Porque también hay un problema de expectativas. Otra estrategia es llamar mucho a los padres, hacerles corresponsables de la educación de su hijo: «Tenía un compañero que, cada vez que un niño se portaba mal, llamaba al padre al colegio, más que a la madre, porque ya sabemos que hay machismo y suelen ser las madres las que se ocupan del colegio. Pues él, al padre. Llegaba un momento en el que era el padre el que enderezaba al hijo, cansado de ir».
Al hijo del arquitecto Kino Cano le pillaron fumando en un baño y eso era motivo de expulsión en su colegio. Los padres convencieron al centro para que el chaval limpiara zonas comunes. «Funcionó. Nunca más le expulsaron», dice el padre.
En el IES de Churriana, en el que se intentan estrategias en el aula de convivencia, los profesores son voluntarios, con el incentivo de que mejore el ambiente.
«Se nota hasta en el respeto al mobiliario del instituto», explica Campano. Una compañera lo corrobora: «Yo me paso la hora comiéndoles la cabeza. Por lo general, son niños que no saben nada del mundo, que no les hacen caso sus familias. A algunos, los metemos en el camino de la FP básica y es impresionante el cambio que se ve en dos o tres años, cuando encuentran su sitio y algunos siguen».
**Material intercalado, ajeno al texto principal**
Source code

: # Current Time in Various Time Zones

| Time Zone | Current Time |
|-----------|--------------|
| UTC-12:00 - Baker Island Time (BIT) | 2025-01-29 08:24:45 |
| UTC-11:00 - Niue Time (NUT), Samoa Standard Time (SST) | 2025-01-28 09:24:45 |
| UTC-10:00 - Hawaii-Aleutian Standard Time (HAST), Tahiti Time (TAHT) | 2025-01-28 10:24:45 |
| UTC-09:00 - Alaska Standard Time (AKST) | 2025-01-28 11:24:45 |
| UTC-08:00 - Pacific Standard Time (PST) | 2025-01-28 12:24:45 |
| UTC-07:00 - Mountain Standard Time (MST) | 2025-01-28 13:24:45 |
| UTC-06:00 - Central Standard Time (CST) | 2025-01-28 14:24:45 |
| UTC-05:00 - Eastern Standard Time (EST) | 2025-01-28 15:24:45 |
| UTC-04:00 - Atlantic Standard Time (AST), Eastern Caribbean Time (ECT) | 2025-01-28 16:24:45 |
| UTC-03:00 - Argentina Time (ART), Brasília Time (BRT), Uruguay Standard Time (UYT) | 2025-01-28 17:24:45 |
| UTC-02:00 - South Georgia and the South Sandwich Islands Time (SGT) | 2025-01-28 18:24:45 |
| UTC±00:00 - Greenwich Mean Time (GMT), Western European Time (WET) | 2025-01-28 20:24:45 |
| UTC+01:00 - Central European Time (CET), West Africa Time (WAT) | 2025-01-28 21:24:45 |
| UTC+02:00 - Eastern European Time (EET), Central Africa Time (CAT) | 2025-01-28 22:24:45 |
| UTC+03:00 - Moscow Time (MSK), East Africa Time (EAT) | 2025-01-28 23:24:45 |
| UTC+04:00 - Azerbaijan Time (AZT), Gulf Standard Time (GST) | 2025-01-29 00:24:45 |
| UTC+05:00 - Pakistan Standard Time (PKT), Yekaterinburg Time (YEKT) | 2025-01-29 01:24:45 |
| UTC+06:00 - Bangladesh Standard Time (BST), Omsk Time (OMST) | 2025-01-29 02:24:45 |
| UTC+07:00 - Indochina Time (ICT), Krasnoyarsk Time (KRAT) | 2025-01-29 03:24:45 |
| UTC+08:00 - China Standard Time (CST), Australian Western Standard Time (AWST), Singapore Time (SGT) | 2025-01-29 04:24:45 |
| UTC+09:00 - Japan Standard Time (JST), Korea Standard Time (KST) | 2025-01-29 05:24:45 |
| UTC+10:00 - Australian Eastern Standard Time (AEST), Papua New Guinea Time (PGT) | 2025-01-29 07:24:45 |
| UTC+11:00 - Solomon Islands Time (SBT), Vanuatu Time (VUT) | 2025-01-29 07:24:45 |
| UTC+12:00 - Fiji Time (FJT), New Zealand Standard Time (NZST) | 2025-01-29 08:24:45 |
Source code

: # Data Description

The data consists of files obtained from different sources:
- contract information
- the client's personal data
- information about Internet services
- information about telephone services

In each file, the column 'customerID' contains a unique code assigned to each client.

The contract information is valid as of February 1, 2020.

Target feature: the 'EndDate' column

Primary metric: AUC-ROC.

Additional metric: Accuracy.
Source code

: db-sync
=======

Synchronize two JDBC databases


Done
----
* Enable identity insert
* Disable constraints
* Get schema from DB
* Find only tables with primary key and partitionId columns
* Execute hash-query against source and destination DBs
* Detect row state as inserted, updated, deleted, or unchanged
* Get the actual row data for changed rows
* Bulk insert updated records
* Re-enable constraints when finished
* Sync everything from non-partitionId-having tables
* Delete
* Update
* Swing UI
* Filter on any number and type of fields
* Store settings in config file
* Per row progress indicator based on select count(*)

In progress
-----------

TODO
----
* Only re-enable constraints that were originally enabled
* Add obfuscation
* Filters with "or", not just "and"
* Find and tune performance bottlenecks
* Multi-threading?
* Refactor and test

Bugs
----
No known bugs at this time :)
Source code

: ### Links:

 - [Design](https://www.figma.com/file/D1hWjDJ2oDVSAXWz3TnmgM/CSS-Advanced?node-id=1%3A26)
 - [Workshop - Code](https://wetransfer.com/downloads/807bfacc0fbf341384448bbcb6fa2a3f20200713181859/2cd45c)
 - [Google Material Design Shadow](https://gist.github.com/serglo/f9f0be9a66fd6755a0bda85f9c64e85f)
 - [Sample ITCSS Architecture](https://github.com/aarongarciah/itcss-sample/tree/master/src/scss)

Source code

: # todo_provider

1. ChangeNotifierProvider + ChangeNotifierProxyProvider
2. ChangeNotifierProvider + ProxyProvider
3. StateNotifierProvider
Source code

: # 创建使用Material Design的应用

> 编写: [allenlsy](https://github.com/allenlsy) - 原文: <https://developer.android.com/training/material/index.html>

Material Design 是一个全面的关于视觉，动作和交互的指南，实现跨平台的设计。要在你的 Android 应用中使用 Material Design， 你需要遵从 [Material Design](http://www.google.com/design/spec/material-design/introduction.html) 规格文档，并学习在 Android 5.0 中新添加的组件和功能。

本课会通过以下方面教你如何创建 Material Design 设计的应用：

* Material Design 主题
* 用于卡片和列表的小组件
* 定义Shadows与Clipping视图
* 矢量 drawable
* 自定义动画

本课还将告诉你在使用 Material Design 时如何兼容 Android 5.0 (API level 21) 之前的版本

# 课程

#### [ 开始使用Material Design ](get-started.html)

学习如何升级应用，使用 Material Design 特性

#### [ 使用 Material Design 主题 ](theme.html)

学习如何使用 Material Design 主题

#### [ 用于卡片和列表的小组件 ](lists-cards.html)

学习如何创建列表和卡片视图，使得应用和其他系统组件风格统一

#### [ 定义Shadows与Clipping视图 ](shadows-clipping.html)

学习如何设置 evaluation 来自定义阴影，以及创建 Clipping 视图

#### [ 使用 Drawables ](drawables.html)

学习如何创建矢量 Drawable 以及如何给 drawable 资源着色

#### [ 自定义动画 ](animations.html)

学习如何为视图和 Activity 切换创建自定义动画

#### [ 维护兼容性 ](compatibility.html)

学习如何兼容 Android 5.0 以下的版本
En Reino Unido se sabe, gracias a su informe, que hay 40 expulsiones diarias. En España, es difícil saberlo. Cruz Roja sí que detectó que en Castellón había 135 durante el curso escolar y se puso a ayudar. Bárbara Pallarés fue una de las encargadas del proyecto: «Había unos 10 institutos que se ponían en contacto con Cruz Roja por necesidad de atender de alguna manera a los expulsados y así nació el programa». Los voluntarios trabajan durante 10 días con los expulsados, los llevan a ver iniciativas sociales e incluso los ponen al lado de chavales que están allí estudiando por las tardes porque quieren. «Además les ayudamos con becas y libros. Eso cambia la actitud hacia los otros», explica.
Los viernes toca reunión con el instituto y con las familias para ver si ha servido de algo el que Cruz Roja les enseñe ciertas habilidades sociales, si se puede cambiar algo. «Alguno se ha quedado de voluntario en asociaciones que conoció con el programa», dice Pallarés, que explica que el programa se ha extendido a otras zonas de España, como Zaragoza. «En algunos casos, ha sido un punto de inflexión para ellos. Tiene un impacto positivo».
Lo que no está tan claro es si las expulsiones a casa sirvan para algo parecido.